TASK ITEM: Only the final stretch of the data is wanted: reproduce the line containing "frameworks, and monitoring" and each line after it, exactly.

[Rendered images with source text]

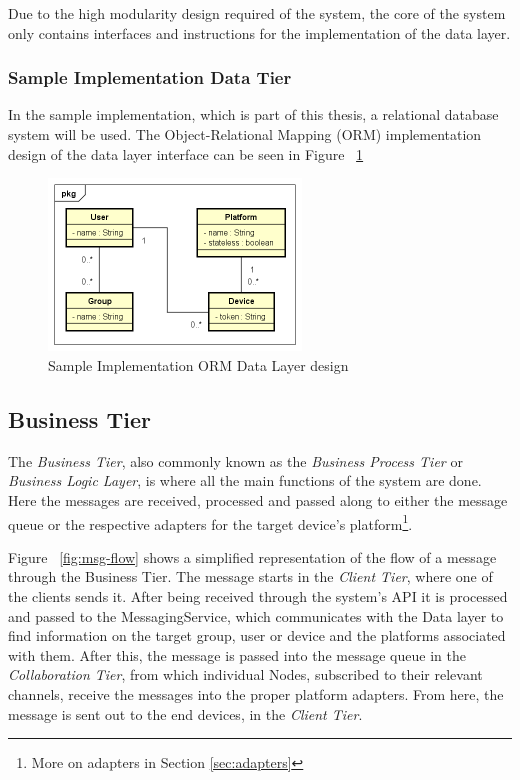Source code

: Due to the high modularity design required of the system, the core of the system only contains interfaces and instructions for the implementation of the data layer.

\subsubsection{Sample Implementation Data Tier}
In the sample implementation, which is part of this thesis, a relational database system will be used. The Object-Relational Mapping (ORM) implementation design of the data layer interface can be seen in Figure ~\ref{fig:orm}

\begin{figure}[H]
	\centering
	\includegraphics[width=0.6\textwidth]{figures/03_design/orm}
    \caption{Sample Implementation ORM Data Layer design}
    \label{fig:orm}
\end{figure}

\subsection{Business Tier}
The \textit{Business Tier}, also commonly known as the \textit{Business Process Tier} or \textit{Business Logic Layer}, is where all the main functions of the system are done. Here the messages are received, processed and passed along to either the message queue or the respective adapters for the target device's platform\footnote{More on adapters in Section \ref{sec:adapters}}.

Figure ~\ref{fig:msg-flow} shows a simplified representation of the flow of a message through the Business Tier. The message starts in the \textit{Client Tier}, where one of the clients sends it. After being received through the system's API it is processed and passed to the MessagingService, which communicates with the Data layer to find information on the target group, user or device and the platforms associated with them. After this, the message is passed into the message queue in the \textit{Collaboration Tier}, from which individual Nodes, subscribed to their relevant channels, receive the messages into the proper platform adapters. From here, the message is sent out to the end devices, in the \textit{Client Tier}.

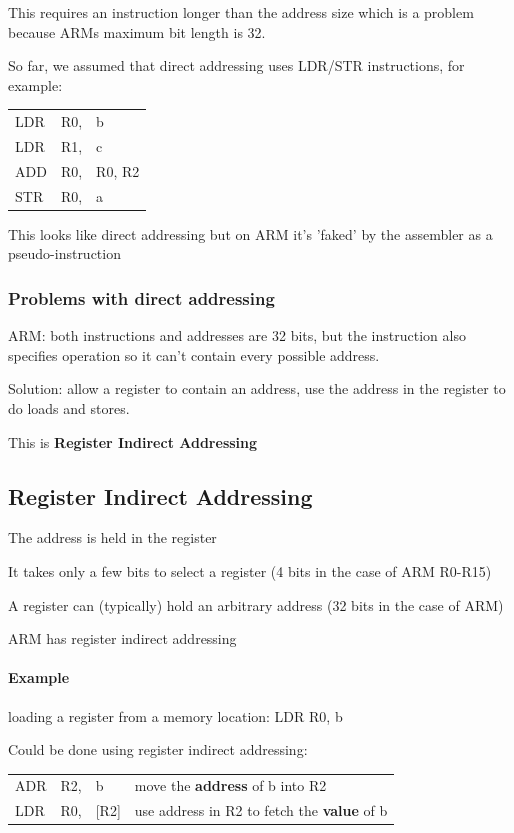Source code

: \documentclass{article}
\begin{document}
This requires an instruction longer than the address size which is a problem because ARMs maximum bit length is 32.

So far, we assumed that direct addressing uses LDR/STR instructions, for example:

\begin{center}
    \begin{tabular}{l l l}
        LDR & R0, & b\\
        LDR & R1, & c\\
        ADD & R0, & R0, R2\\
        STR & R0, & a \\
    \end{tabular}
\end{center}

This looks like direct addressing but on ARM it's 'faked' by the assembler as a pseudo-instruction

\subsubsection{Problems with direct addressing}
ARM: both instructions and addresses are 32 bits, but the instruction also specifies operation so it can't contain every possible address.

Solution: allow a register to contain an address, use the address in the register to do loads and stores.

This is {\bf Register Indirect Addressing}

\subsection{Register Indirect Addressing}
The address is held in the register

It takes only a few bits to select a register (4 bits in the case of ARM R0-R15)

A register can (typically) hold an arbitrary address (32 bits in the case of ARM)

ARM has register indirect addressing

\paragraph{Example}
loading a register from a memory location: LDR R0, b

Could be done using register indirect addressing:

\begin{center}
    \begin{tabular}{l l l l}
        ADR & R2, & b & move the {\bf address} of b into R2\\
        LDR & R0, & [R2] & use address in R2 to fetch the {\bf value} of b\\
    \end{tabular}
\end{center}
\end{document}
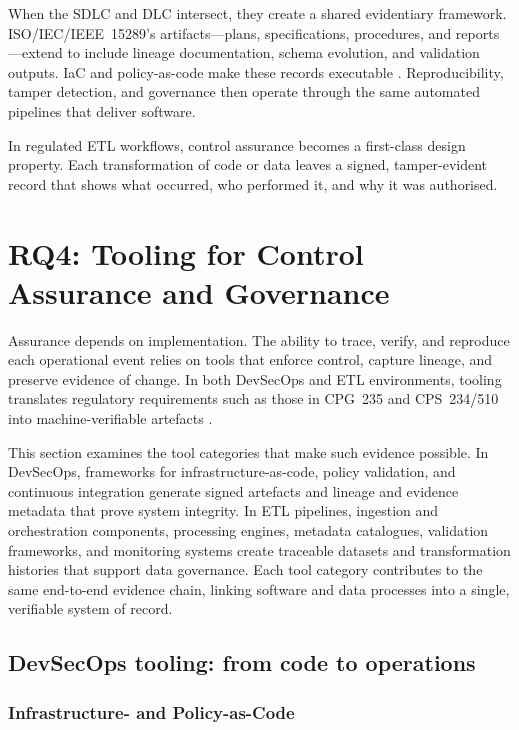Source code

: When the SDLC and DLC intersect, they create a shared evidentiary framework.
ISO/IEC/IEEE~15289’s artifacts—plans, specifications, procedures, and
reports—extend to include lineage documentation, schema evolution, and
validation outputs. IaC and policy-as-code make these records executable
\cite{anisetti_semi-automatic_2020, myrbakken_devsecops_2017,
elbaghazaoui_integrating_2025-1}. Reproducibility, tamper detection, and
governance then operate through the same automated pipelines that deliver
software.

In regulated ETL workflows, control assurance becomes a first-class design
property. Each transformation of code or data leaves a signed, tamper-evident
record that shows what occurred, who performed it, and why it was authorised.

\section{RQ4: Tooling for Control Assurance and Governance}

Assurance depends on implementation. The ability to trace, verify, and
reproduce each operational event relies on tools that enforce control, capture
lineage, and preserve evidence of change. In both DevSecOps and ETL
environments, tooling translates regulatory requirements such as those in
CPG~235 and CPS~234/510 into machine-verifiable artefacts
\cite{australian_prudential_regulation_authority_prudential_2013, cps234,
cps510}.  

This section examines the tool categories that make such evidence possible. In
DevSecOps, frameworks for infrastructure-as-code, policy validation, and
continuous integration generate signed artefacts and lineage and evidence
metadata that prove system integrity. In ETL pipelines, ingestion and
orchestration components, processing engines, metadata catalogues, validation
frameworks, and monitoring systems create traceable datasets and transformation
histories that support data governance. Each tool category contributes to the
same end-to-end evidence chain, linking software and data processes into a
single, verifiable system of record.

\subsection*{DevSecOps tooling: from code to operations}

\subsubsection*{Infrastructure- and Policy-as-Code}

TASK RESULT:
frameworks, and monitoring systems create traceable datasets and transformation
histories that support data governance. Each tool category contributes to the
same end-to-end evidence chain, linking software and data processes into a
single, verifiable system of record.

\subsection*{DevSecOps tooling: from code to operations}

\subsubsection*{Infrastructure- and Policy-as-Code}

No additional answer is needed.